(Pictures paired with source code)
+++
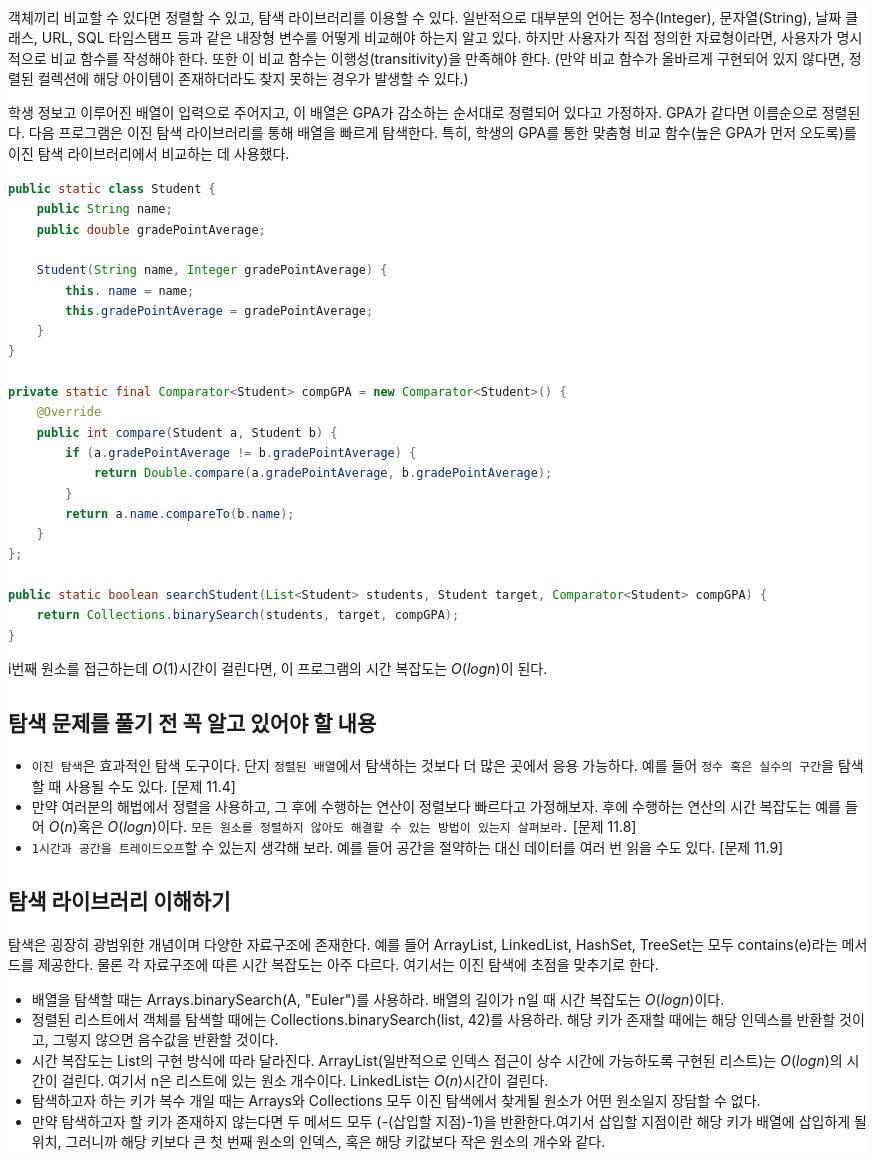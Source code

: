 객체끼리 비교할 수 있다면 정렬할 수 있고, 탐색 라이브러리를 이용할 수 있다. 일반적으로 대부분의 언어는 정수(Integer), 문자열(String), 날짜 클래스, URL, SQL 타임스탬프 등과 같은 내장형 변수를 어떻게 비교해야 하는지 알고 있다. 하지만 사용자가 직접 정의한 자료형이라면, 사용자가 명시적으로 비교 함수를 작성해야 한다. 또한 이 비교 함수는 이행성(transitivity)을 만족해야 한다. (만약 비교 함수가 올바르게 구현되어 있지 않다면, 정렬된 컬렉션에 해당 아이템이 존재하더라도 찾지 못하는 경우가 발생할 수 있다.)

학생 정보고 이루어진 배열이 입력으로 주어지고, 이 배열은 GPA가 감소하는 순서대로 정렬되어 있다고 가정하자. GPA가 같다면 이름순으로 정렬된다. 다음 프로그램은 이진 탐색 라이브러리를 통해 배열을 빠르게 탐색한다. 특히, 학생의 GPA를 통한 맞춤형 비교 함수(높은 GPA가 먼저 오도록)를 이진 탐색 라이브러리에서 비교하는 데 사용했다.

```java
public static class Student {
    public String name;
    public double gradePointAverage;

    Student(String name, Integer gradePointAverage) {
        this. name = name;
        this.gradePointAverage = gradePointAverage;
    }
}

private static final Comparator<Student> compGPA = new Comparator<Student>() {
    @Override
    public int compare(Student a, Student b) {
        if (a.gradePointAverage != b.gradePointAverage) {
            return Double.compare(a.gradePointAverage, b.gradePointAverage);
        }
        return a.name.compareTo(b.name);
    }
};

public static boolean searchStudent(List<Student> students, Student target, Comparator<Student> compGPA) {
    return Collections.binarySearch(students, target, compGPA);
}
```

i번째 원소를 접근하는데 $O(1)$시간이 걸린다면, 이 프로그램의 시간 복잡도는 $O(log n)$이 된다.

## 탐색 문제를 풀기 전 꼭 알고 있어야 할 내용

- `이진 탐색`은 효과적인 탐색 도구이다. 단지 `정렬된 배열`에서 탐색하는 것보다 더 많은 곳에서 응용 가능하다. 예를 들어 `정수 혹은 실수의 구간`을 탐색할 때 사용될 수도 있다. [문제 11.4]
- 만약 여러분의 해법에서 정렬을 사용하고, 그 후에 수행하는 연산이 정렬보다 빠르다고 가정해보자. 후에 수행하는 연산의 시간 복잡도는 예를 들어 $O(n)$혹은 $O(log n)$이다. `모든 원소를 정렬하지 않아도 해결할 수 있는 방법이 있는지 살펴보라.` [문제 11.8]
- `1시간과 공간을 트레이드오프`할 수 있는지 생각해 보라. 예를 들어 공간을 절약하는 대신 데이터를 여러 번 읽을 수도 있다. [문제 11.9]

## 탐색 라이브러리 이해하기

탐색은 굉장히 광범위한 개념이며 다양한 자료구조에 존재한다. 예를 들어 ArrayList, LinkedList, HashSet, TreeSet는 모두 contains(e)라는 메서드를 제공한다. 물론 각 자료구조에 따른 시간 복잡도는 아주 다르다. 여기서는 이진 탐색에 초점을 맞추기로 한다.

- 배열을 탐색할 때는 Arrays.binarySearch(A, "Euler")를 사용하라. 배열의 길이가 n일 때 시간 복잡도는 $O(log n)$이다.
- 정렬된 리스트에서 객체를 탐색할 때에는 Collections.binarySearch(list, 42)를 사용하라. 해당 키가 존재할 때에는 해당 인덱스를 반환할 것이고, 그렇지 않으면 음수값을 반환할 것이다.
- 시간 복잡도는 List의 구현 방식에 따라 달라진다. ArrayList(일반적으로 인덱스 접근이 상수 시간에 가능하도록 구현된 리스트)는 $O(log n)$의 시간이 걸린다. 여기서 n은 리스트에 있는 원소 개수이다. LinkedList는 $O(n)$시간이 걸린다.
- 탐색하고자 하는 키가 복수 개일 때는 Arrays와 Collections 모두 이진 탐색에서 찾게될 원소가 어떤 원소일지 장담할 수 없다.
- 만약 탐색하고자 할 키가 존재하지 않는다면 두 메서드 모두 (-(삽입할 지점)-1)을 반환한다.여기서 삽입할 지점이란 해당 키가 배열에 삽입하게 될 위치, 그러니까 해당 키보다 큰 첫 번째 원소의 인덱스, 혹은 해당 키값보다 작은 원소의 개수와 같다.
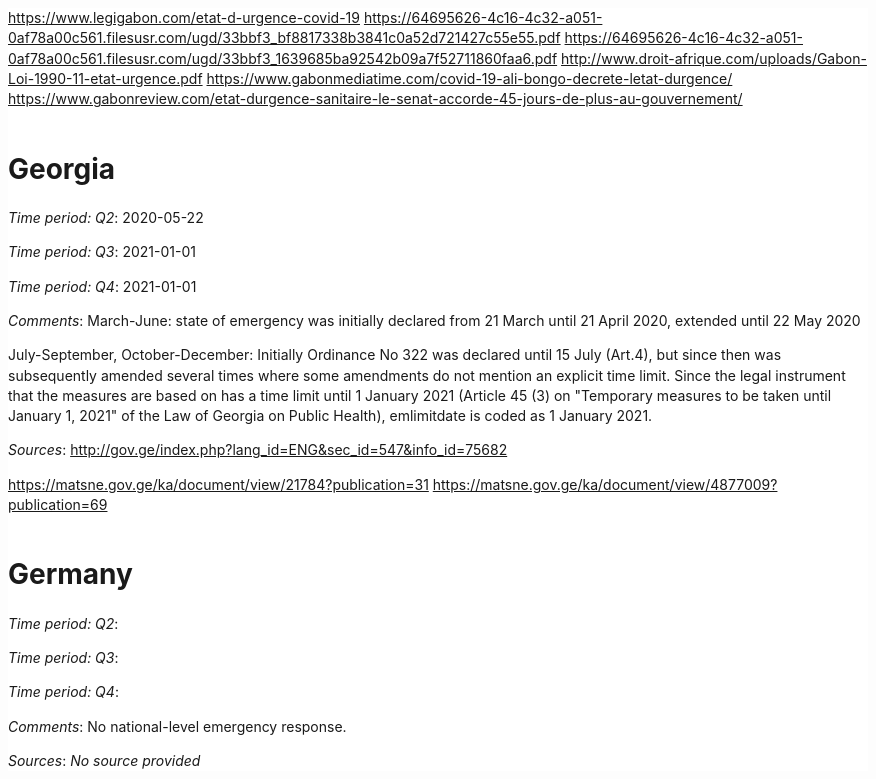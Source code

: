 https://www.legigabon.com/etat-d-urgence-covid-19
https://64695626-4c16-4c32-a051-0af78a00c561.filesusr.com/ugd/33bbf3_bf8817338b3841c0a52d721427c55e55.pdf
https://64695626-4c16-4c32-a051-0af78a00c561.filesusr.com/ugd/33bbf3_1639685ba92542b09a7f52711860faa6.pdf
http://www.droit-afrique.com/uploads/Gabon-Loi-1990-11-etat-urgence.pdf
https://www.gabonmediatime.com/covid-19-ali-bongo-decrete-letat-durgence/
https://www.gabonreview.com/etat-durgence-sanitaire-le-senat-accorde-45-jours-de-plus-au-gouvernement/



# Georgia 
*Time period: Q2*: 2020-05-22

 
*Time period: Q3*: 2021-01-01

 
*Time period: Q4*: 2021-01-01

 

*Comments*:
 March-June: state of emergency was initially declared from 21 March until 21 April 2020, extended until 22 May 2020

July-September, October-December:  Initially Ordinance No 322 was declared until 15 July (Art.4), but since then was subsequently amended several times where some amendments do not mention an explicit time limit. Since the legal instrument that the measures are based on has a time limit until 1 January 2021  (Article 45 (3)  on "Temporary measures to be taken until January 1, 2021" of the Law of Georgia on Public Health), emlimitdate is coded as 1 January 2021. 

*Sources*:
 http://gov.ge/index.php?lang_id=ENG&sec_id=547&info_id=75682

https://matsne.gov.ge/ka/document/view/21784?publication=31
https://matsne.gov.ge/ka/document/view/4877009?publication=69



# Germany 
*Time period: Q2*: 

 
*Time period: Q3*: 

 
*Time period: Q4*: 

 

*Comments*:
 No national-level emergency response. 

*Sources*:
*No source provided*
+++
▶ _What you should do_
Look above for the line containing "https://matsne.gov.ge/ka/document/view/21784?publication=31", then transcribe it and all lines after it through the last, exactly and with nothing else.

▶ _Reply_
https://matsne.gov.ge/ka/document/view/21784?publication=31
https://matsne.gov.ge/ka/document/view/4877009?publication=69



# Germany 
*Time period: Q2*: 

 
*Time period: Q3*: 

 
*Time period: Q4*: 

 

*Comments*:
 No national-level emergency response. 

*Sources*:
*No source provided*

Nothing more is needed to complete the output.